**Work required**. The records that follow need to be output exactly as they are.

**Stored data entries**.
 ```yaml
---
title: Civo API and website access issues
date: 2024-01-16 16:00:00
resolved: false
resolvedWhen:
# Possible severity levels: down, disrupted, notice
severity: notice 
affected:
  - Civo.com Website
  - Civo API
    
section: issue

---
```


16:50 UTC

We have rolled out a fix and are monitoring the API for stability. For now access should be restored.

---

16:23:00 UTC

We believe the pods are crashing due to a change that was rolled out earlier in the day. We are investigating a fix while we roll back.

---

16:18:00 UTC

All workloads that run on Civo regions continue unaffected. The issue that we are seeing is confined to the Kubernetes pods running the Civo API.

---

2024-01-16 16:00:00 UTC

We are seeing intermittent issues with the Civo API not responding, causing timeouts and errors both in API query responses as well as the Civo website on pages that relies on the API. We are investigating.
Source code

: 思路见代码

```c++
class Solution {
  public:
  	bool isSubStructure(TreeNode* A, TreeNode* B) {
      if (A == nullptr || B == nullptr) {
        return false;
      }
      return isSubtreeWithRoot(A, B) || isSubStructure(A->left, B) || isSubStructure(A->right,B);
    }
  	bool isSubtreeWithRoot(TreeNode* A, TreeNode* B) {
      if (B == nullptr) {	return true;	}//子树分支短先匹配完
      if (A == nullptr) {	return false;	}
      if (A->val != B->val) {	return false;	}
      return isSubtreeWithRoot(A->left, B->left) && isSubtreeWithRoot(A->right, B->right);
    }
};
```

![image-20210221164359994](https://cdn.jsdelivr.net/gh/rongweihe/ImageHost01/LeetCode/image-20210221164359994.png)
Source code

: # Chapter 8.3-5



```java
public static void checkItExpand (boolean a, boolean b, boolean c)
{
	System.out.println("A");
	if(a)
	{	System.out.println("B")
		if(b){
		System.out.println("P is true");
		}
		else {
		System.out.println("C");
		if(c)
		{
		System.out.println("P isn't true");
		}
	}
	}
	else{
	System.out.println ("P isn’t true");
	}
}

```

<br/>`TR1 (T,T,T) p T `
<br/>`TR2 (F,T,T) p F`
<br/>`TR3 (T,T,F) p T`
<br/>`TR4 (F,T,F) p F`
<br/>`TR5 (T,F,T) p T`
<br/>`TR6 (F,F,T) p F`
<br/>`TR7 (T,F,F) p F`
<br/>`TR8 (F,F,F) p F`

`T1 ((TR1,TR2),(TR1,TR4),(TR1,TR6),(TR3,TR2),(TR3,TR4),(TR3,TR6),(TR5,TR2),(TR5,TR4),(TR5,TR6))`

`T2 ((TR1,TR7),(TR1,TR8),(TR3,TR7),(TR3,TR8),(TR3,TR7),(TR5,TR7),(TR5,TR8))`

**Answer for this exercise**.
 ```yaml
---
title: Civo API and website access issues
date: 2024-01-16 16:00:00
resolved: false
resolvedWhen:
# Possible severity levels: down, disrupted, notice
severity: notice 
affected:
  - Civo.com Website
  - Civo API
    
section: issue

---
```


16:50 UTC

We have rolled out a fix and are monitoring the API for stability. For now access should be restored.

---

16:23:00 UTC

We believe the pods are crashing due to a change that was rolled out earlier in the day. We are investigating a fix while we roll back.

---

16:18:00 UTC

All workloads that run on Civo regions continue unaffected. The issue that we are seeing is confined to the Kubernetes pods running the Civo API.

---

2024-01-16 16:00:00 UTC

We are seeing intermittent issues with the Civo API not responding, causing timeouts and errors both in API query responses as well as the Civo website on pages that relies on the API. We are investigating.
Source code

: 思路见代码

```c++
class Solution {
  public:
  	bool isSubStructure(TreeNode* A, TreeNode* B) {
      if (A == nullptr || B == nullptr) {
        return false;
      }
      return isSubtreeWithRoot(A, B) || isSubStructure(A->left, B) || isSubStructure(A->right,B);
    }
  	bool isSubtreeWithRoot(TreeNode* A, TreeNode* B) {
      if (B == nullptr) {	return true;	}//子树分支短先匹配完
      if (A == nullptr) {	return false;	}
      if (A->val != B->val) {	return false;	}
      return isSubtreeWithRoot(A->left, B->left) && isSubtreeWithRoot(A->right, B->right);
    }
};
```

![image-20210221164359994](https://cdn.jsdelivr.net/gh/rongweihe/ImageHost01/LeetCode/image-20210221164359994.png)
Source code

: # Chapter 8.3-5



```java
public static void checkItExpand (boolean a, boolean b, boolean c)
{
	System.out.println("A");
	if(a)
	{	System.out.println("B")
		if(b){
		System.out.println("P is true");
		}
		else {
		System.out.println("C");
		if(c)
		{
		System.out.println("P isn't true");
		}
	}
	}
	else{
	System.out.println ("P isn’t true");
	}
}

```

<br/>`TR1 (T,T,T) p T `
<br/>`TR2 (F,T,T) p F`
<br/>`TR3 (T,T,F) p T`
<br/>`TR4 (F,T,F) p F`
<br/>`TR5 (T,F,T) p T`
<br/>`TR6 (F,F,T) p F`
<br/>`TR7 (T,F,F) p F`
<br/>`TR8 (F,F,F) p F`

`T1 ((TR1,TR2),(TR1,TR4),(TR1,TR6),(TR3,TR2),(TR3,TR4),(TR3,TR6),(TR5,TR2),(TR5,TR4),(TR5,TR6))`

`T2 ((TR1,TR7),(TR1,TR8),(TR3,TR7),(TR3,TR8),(TR3,TR7),(TR5,TR7),(TR5,TR8))`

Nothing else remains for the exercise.